• EXERCISE OBJECTIVE: I'd ask you to write out the lines below exactly, with no images.

• TASK INPUT:
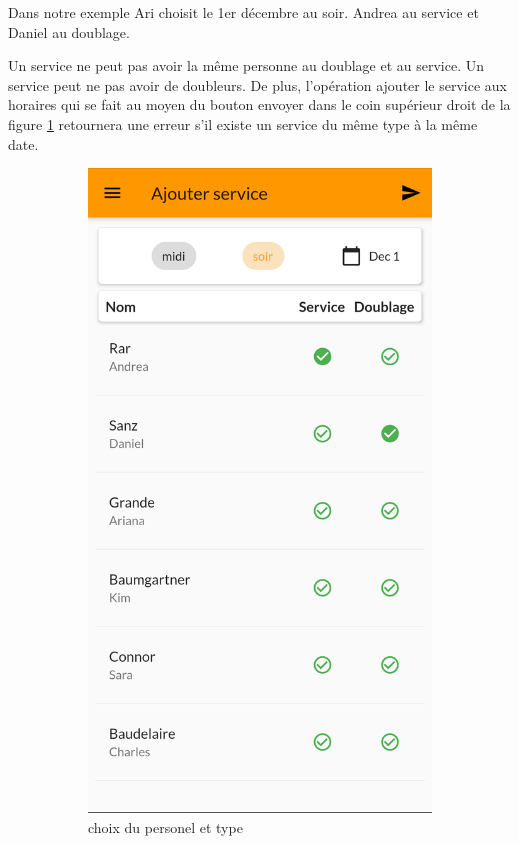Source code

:     Dans notre exemple Ari choisit le 1er décembre au soir. Andrea au service et Daniel au doublage.

    Un service ne peut pas avoir la même personne au doublage et au service. Un service peut ne pas avoir
    de doubleurs. De plus, l'opération ajouter le service aux horaires qui se fait au moyen du bouton envoyer
    dans le coin supérieur droit de la figure \ref{fig:ajout_service_c} retournera une erreur s'il existe un 
    service du même type à la même date.
    \begin{center}
        
    \begin{figure}[h]
        \centering
        \begin{subfigure}{.45\textwidth}
            \centering
            \includegraphics[width=0.6\linewidth]{screenshots/scenario_05/ajout_service_c.png}
            \caption{choix du personel et type}
            \label{fig:ajout_service_c}
        \end{subfigure}
        \begin{subfigure}{.45\textwidth}
            \centering

\end{subfigure}
\end{figure}
\end{center}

• EXERCISE ANSWER:
Source code

:     Dans notre exemple Ari choisit le 1er décembre au soir. Andrea au service et Daniel au doublage.

    Un service ne peut pas avoir la même personne au doublage et au service. Un service peut ne pas avoir
    de doubleurs. De plus, l'opération ajouter le service aux horaires qui se fait au moyen du bouton envoyer
    dans le coin supérieur droit de la figure \ref{fig:ajout_service_c} retournera une erreur s'il existe un 
    service du même type à la même date.
    \begin{center}
        
    \begin{figure}[h]
        \centering
        \begin{subfigure}{.45\textwidth}
            \centering
            \includegraphics[width=0.6\linewidth]{screenshots/scenario_05/ajout_service_c.png}
            \caption{choix du personel et type}
            \label{fig:ajout_service_c}
        \end{subfigure}
        \begin{subfigure}{.45\textwidth}
            \centering

\end{subfigure}
\end{figure}
\end{center}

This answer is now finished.